A rebuttal is in order to John Peterson's Times Observer article regarding U.S. energy policy on March 19.
Firstly, President Obama did not push the gasoline prices up by deciding on a Gulf drilling moratorium last year. The moratorium was set to protect citizens from unsafe, tainted seafood after the BP spill of 2010.
Gasoline prices often increase just before holidays like Thanksgiving and Memorial Day when more people are on the highways. The oil companies in America and abroad are making HUGE profits as is shown with BP able to establish a $20 billion fund to compensate victims of the Gulf of Mexico spill thanks to the demand of our President. This year the unrest in Libya and other Middle-Eastern nations which provide oil to the world has caused the uptick of oil on the stock market to $104 a barrel as I write. Many countries internationally are uncertain of the status of current oil production and delivery.
President Obama stated a willingness for off-shore drilling as a compromise last yearthen came BP in the Gulf of Mexico.
February 2010 President Obama, with an eye to reducing our dependence on foreign oil, announced more than $8 billion in future federal loan guarantees for nuclear energy expansion projectsnow the Fukushima Dai-ichi nuclear danger in Japan after their devastating earthquake and tsunami is making the world rethink this form of energy.
Of huge concern to me was "Climate Change" and the "environment" were phrases not used by Mr. Peterson in the entire feature.
February 8, 2011 Vice President Biden announced a six-year, $53 billion proposal to expand high-speed rail in America. This Obama administration plan would create jobs building infrastructure, save gasoline, reduce traffic congestion, provide commuter transportation and give travel options for the retiring baby boomers.
In mid-February Transportation Secretary LaHood announced the recommendation by the Obama administration of $12.9 million in federal construction money (jobs, jobs, jobs) for a Rapid Transit project in Grand Rapids, Michigan as part of a $3.2 billion capital spending proposal for more than 2 dozen transit projects across the country in fiscal 2012.
Energy Innovation Hubs have been proposed for the future to gather our top scientists and engineers to achieve breakthroughs in technology to meet our upcoming energy and climate challenges.
Half of the Department of Energy's Fiscal Year 2012 $29.5 billion budget request, according to Energy Secretary Chu, supports loan guarantees for renewable and energy-efficient technologies, research and development of renewable energy methods and the modernization of the electric grid. This too would create jobs, help reduce our dependence on oil by developing the next generation of biofuels and accelerate electric vehicle research.

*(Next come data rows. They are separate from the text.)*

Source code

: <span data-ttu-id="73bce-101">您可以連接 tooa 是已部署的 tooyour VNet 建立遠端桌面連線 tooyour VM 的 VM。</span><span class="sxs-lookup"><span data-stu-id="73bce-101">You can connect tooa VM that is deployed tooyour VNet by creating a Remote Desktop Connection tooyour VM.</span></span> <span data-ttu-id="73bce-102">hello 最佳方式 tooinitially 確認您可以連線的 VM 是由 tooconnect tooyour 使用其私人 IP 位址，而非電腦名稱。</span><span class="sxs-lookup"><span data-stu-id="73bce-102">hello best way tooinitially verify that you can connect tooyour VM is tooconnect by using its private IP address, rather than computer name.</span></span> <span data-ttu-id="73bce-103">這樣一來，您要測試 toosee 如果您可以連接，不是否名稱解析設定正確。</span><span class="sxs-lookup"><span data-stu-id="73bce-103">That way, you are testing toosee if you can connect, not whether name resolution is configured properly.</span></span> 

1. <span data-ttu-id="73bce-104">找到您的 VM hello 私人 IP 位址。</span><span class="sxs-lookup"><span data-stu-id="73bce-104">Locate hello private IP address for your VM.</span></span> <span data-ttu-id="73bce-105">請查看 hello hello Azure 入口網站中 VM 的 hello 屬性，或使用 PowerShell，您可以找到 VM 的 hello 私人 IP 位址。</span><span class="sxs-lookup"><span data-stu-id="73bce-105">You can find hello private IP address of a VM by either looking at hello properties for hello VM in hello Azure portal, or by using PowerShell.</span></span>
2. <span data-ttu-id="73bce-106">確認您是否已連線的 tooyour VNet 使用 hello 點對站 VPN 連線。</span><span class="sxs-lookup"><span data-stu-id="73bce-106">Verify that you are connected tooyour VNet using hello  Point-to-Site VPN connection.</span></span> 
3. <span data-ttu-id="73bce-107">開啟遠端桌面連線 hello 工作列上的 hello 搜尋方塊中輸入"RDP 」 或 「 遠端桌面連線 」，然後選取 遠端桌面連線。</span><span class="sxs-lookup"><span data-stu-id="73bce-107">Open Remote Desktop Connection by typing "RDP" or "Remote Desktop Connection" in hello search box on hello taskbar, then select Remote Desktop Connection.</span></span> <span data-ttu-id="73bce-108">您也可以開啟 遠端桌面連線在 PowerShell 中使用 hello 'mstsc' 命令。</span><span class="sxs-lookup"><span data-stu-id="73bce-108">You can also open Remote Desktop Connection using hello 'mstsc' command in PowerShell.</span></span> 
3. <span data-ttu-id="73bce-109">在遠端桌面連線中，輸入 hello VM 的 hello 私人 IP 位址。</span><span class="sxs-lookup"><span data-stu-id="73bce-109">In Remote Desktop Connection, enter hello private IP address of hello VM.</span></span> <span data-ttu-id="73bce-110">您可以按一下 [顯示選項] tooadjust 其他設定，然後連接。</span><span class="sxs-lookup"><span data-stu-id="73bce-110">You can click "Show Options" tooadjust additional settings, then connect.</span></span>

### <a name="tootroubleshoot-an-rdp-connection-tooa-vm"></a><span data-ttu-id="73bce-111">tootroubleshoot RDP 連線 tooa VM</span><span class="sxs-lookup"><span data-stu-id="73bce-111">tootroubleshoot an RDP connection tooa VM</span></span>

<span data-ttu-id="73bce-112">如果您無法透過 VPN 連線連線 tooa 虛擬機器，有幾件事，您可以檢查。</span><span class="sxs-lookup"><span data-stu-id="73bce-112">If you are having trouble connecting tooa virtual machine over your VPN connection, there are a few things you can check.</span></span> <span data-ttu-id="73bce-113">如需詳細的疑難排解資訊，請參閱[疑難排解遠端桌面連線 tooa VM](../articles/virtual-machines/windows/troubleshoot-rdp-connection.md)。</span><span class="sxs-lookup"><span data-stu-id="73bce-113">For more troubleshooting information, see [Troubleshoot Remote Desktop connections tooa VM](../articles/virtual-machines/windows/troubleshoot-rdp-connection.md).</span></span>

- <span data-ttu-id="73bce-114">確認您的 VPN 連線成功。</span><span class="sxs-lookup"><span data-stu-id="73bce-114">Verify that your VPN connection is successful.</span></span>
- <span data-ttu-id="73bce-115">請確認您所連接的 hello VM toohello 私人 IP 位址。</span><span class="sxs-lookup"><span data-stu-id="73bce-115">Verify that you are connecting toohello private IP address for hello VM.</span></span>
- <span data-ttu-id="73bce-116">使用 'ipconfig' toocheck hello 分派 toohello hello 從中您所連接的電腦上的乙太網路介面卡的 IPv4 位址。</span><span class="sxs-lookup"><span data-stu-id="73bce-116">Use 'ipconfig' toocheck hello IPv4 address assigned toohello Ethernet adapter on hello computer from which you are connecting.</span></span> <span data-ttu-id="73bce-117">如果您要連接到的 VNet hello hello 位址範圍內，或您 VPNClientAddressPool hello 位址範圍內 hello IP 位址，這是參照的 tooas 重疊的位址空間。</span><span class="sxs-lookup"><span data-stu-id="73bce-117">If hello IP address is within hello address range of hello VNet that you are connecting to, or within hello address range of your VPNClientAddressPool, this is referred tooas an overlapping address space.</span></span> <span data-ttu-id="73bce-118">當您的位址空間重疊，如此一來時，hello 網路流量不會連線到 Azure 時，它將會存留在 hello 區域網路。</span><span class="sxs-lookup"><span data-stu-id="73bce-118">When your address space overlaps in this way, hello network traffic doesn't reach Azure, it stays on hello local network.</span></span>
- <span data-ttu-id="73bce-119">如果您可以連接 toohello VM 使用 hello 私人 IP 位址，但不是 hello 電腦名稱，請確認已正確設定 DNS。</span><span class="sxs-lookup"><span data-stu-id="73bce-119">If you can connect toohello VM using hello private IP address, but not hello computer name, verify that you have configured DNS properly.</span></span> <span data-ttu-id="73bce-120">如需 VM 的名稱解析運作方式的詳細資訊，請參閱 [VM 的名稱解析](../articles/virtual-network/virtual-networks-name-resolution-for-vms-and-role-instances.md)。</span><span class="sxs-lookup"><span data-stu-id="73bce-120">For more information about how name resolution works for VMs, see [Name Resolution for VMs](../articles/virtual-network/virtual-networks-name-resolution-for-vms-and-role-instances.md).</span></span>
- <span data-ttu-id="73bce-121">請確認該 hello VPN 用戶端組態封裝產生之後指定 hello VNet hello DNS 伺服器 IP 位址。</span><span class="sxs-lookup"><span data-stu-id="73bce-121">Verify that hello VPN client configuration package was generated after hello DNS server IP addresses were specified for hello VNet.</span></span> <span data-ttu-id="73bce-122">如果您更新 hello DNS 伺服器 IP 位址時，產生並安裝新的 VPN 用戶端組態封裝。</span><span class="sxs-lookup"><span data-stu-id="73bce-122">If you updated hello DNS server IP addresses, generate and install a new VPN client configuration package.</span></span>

Appointment of GE's CEO Jeffrey Immelt as chairman of the Council on Jobs and Competitiveness is a positive sign for input on job creation and environmental concern as he is an advocate. Since GE produces components for wind turbines, advanced battery technology and train engines, perhaps his expertise will lead in a positive direction to high speed rail.
More and more government officials like Senators Kerry and Lieberman are realizing, with military input, that over-reliance on foreign oil is a national security issue of the first degree.
At the beginning of March, with Big Oil raking in record profits, House Democrats offered a Motion to Recommit by ending taxpayer-funded subsidies to large oil companies. Removing these subsidies would have saved tens of billions of dollars of our tax money over ten years. Rep. William Keating (D-MA) made the motion and Republicans voted unanimously against it 176-249 -defeating it.
So I believe there is currently a workable energy plan and initiative by the Obama administration and some members of Congress. It will take the input of American scientists and engineers and reaching consensus across the aisles of Congress. American ingenuity can lead the way with jobs increasing exponentially in the coming years. Efficiency and new technologies hold the promise for reducing greenhouse gases and solving the climate change global challenge. We Americans can lead the way as models of energy conservation and sell our inventions to the world particularly in China, India and African nations where they are progressing toward more use of fossil fuels.